These shortcomings lead to policy recommendations that may misrepresent the challenges and opportunities of climate action. For instance, static cost assumptions could undervalue early investments in clean technologies or misjudge the urgency of emissions reductions. This could result in underestimating the benefits of proactive climate policies and delaying critical actions.
Toward Dynamic Realism in Climate Modelling
To better address the challenges of the Anthropocene – a period defined by significant human impact on the Earth’s systems – the paper advocates for “real-world” modelling approaches. These include integrating biophysical constraints, feedback loops between the economy and environment, and acknowledging the risk of tipping points.
Alternative approaches emphasise dynamic realism, which accounts for the temporal and interconnected nature of economic and environmental systems.
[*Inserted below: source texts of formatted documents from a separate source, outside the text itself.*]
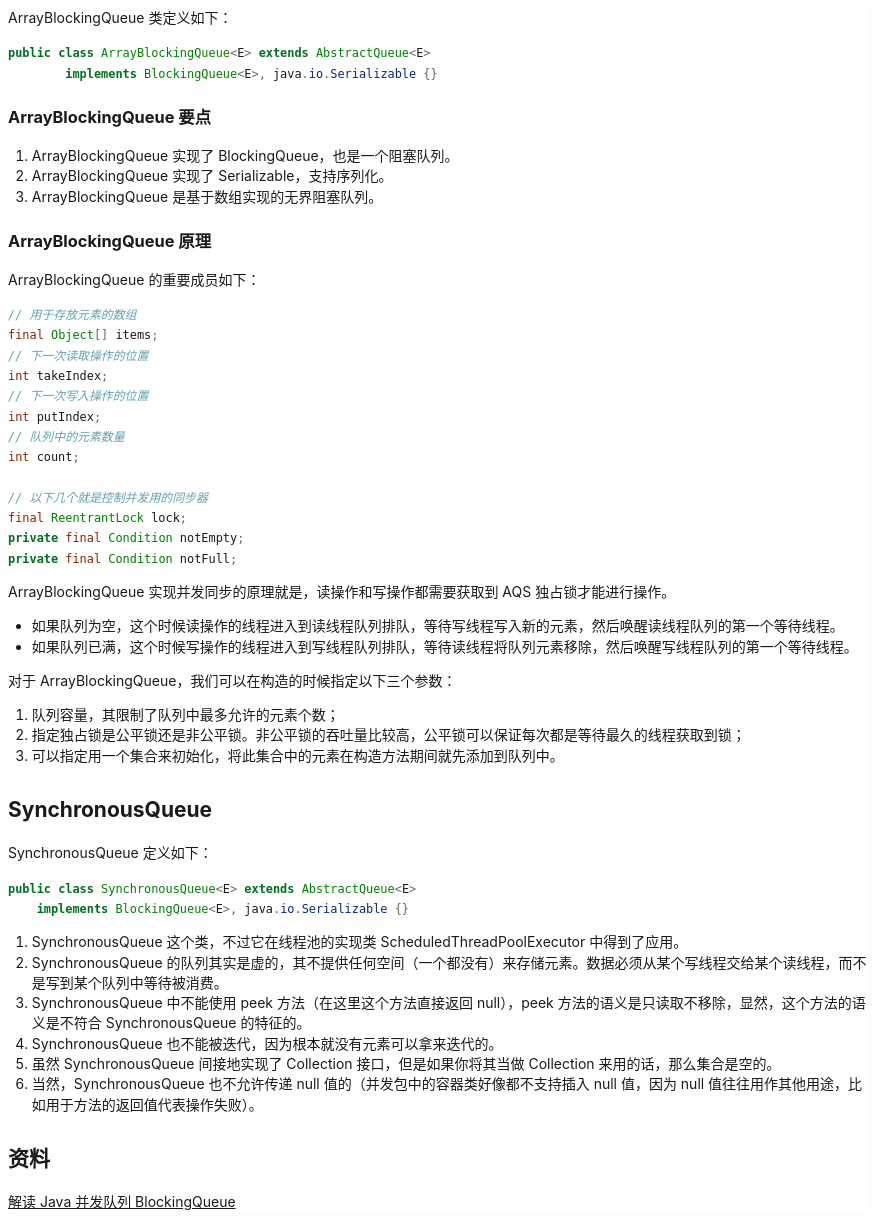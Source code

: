 ArrayBlockingQueue 类定义如下：

```java
public class ArrayBlockingQueue<E> extends AbstractQueue<E>
        implements BlockingQueue<E>, java.io.Serializable {}
```

### ArrayBlockingQueue 要点

1.  ArrayBlockingQueue 实现了 BlockingQueue，也是一个阻塞队列。
2.  ArrayBlockingQueue 实现了 Serializable，支持序列化。
3.  ArrayBlockingQueue 是基于数组实现的无界阻塞队列。

### ArrayBlockingQueue 原理

ArrayBlockingQueue 的重要成员如下：

```java
// 用于存放元素的数组
final Object[] items;
// 下一次读取操作的位置
int takeIndex;
// 下一次写入操作的位置
int putIndex;
// 队列中的元素数量
int count;

// 以下几个就是控制并发用的同步器
final ReentrantLock lock;
private final Condition notEmpty;
private final Condition notFull;
```

ArrayBlockingQueue 实现并发同步的原理就是，读操作和写操作都需要获取到 AQS 独占锁才能进行操作。

- 如果队列为空，这个时候读操作的线程进入到读线程队列排队，等待写线程写入新的元素，然后唤醒读线程队列的第一个等待线程。
- 如果队列已满，这个时候写操作的线程进入到写线程队列排队，等待读线程将队列元素移除，然后唤醒写线程队列的第一个等待线程。

对于 ArrayBlockingQueue，我们可以在构造的时候指定以下三个参数：

1.  队列容量，其限制了队列中最多允许的元素个数；
2.  指定独占锁是公平锁还是非公平锁。非公平锁的吞吐量比较高，公平锁可以保证每次都是等待最久的线程获取到锁；
3.  可以指定用一个集合来初始化，将此集合中的元素在构造方法期间就先添加到队列中。

## SynchronousQueue

SynchronousQueue 定义如下：

```java
public class SynchronousQueue<E> extends AbstractQueue<E>
    implements BlockingQueue<E>, java.io.Serializable {}
```

1.  SynchronousQueue 这个类，不过它在线程池的实现类 ScheduledThreadPoolExecutor 中得到了应用。
2.  SynchronousQueue 的队列其实是虚的，其不提供任何空间（一个都没有）来存储元素。数据必须从某个写线程交给某个读线程，而不是写到某个队列中等待被消费。
3.  SynchronousQueue 中不能使用 peek 方法（在这里这个方法直接返回 null），peek 方法的语义是只读取不移除，显然，这个方法的语义是不符合 SynchronousQueue 的特征的。
4.  SynchronousQueue 也不能被迭代，因为根本就没有元素可以拿来迭代的。
5.  虽然 SynchronousQueue 间接地实现了 Collection 接口，但是如果你将其当做 Collection 来用的话，那么集合是空的。
6.  当然，SynchronousQueue 也不允许传递 null 值的（并发包中的容器类好像都不支持插入 null 值，因为 null 值往往用作其他用途，比如用于方法的返回值代表操作失败）。

## 资料

[解读 Java 并发队列 BlockingQueue](http://www.importnew.com/28053.html)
Key components include:
- Path Dependence: Recognising how past decisions shape future possibilities allows for better modelling of infrastructure transitions and cumulative emissions effects.
- Learning-by-Doing: Incorporating R&D and innovation into models shows how early investments can reduce long-term costs and accelerate the adoption of clean technologies.
- Sectoral and Regional Variability: Climate impacts and mitigation opportunities vary widely across sectors and regions. Dynamic models that reflect these nuances can provide more actionable insights for policymakers.
Developing more realistic models is not without challenges, however. They require greater data inputs, complex algorithms, and interdisciplinary collaboration. However, the potential benefits – more accurate assessments of climate policies and their socio-economic impacts – far outweigh these costs. Policymakers and researchers must advocate for models that reflect the dynamic interplay of economic, environmental, and technological systems to address the pressing realities of climate change effectively.
The authors of the INET working paper also emphasise a shift from growth-focused metrics toward models prioritising resilience, equity, and sustainability. Their framework challenges traditional assumptions of infinite substitutability between natural and manufactured capital and proposes a more grounded view of economic interactions within planetary limits.
This research underscores the urgency of reforming economic tools to ensure they are fit for managing the intertwined climate and economic crises, offering pathways for policymakers to incorporate ecological realities into decision-making processes.